# California Geotechnical Engineer (GE) Exam



## FIA (May 7, 2014)

I am preparing for the California Geotechnical Engineer (GE) examination and have not had much luck finding resources (i.e., sample exams) or recommendations on study materials.

Any recommendations or thoughts on how best to prepare?

For those that have taken the test - how difficult is the exam? Was the challenge technical expertise or time management on the test?


----------



## Sapper PE LS (May 7, 2014)

Moving this to the appropriate subforum.


----------



## Sapper PE LS (Dec 11, 2014)

Here's on that might interest you Cookie Monster.


----------



## will8250 (Apr 21, 2015)

FIA, were you able to find any resources to study for the California GE? The California PELS website has the topics that will be covered on the exam. CalGeo has some DVDs (of old recorded GE prep lectures) that you can order. That's all that I'm aware of. Any luck finding practice exam or questions?


----------



## FIA (Jul 6, 2015)

After doing some digging there are very limited resources available. I did find the videos through CalGeo, but unfortunately they are dated and limited. I have heard that the depth geotech sections from the CE exams are a reasonable starting point for exam preparation.


----------



## pelelo (Mar 22, 2018)

FIA said:


> After doing some digging there are very limited resources available. I did find the videos through CalGeo, but unfortunately they are dated and limited. I have heard that the depth geotech sections from the CE exams are a reasonable starting point for exam preparation.

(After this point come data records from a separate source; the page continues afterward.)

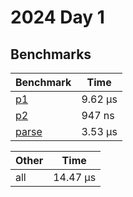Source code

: # 2024 Day 1

## Benchmarks

<!-- BEGIN benches -->
| Benchmark                | Time     |
| ------------------------ | -------- |
| [p1](./src/lib.rs#L10)   | 9.62 µs |
| [p2](./src/lib.rs#L24)   | 947 ns   |
| [parse](./src/lib.rs#L3) | 3.53 µs |
<!-- END benches -->
<!-- BEGIN other_benches -->
| Other | Time      |
| ----- | --------- |
| all   | 14.47 µs |

<!-- END other_benches -->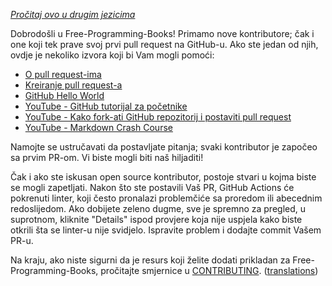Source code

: *[Pročitaj ovo u drugim jezicima](README.md#translations)*

Dobrodošli u Free-Programming-Books! Primamo nove kontributore; čak i one koji tek prave svoj prvi pull request na GitHub-u. Ako ste jedan od njih, ovdje je nekoliko izvora koji bi Vam mogli pomoći:

* [O pull request-ima](https://help.github.com/articles/about-pull-requests/)
* [Kreiranje pull request-a](https://docs.github.com/en/free-pro-team@latest/github/collaborating-with-issues-and-pull-requests/creating-a-pull-request)
* [GitHub Hello World](https://guides.github.com/activities/hello-world/)
* [YouTube - GitHub tutorijal za početnike](https://www.youtube.com/watch?v=0fKg7e37bQE)
* [YouTube - Kako fork-ati GitHub repozitorij i postaviti pull request](https://www.youtube.com/watch?v=G1I3HF4YWEw)
* [YouTube - Markdown Crash Course](https://www.youtube.com/watch?v=HUBNt18RFbo)


Namojte se ustručavati da postavljate pitanja; svaki kontributor je započeo sa prvim PR-om. Vi biste mogli biti naš hiljaditi!

Čak i ako ste iskusan open source kontributor, postoje stvari u kojma biste se mogli zapetljati. Nakon što ste postavili Vaš PR, GitHub Actions će pokrenuti linter, koji često pronalazi problemčiće sa proredom ili abecednim redoslijedom. Ako dobijete zeleno dugme, sve je spremno za pregled, u suprotnom, kliknite "Details" ispod provjere koja nije uspjela kako biste otkrili šta se linter-u nije svidjelo. Ispravite problem i dodajte commit Vašem PR-u.

Na kraju, ako niste sigurni da je resurs koji želite dodati prikladan za Free-Programming-Books, pročitajte smjernice u [CONTRIBUTING](CONTRIBUTING.md). ([translations](README.md#translations))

Were you able to sit for this exam?, Are all the references provided by the CA board useful?, what about the CA videos?


----------



## pelelo (Mar 22, 2018)

Sapper PE LS said:


> Moving this to the appropriate subforum.


Where is this sub-forum?


----------



## Sapper PE LS (Mar 22, 2018)

pelelo said:


> Where is this sub-forum?


If you responded to it, you're in it.


----------



## pelelo (Mar 22, 2018)

thanks, I thought this forum was moved somewhere else.


----------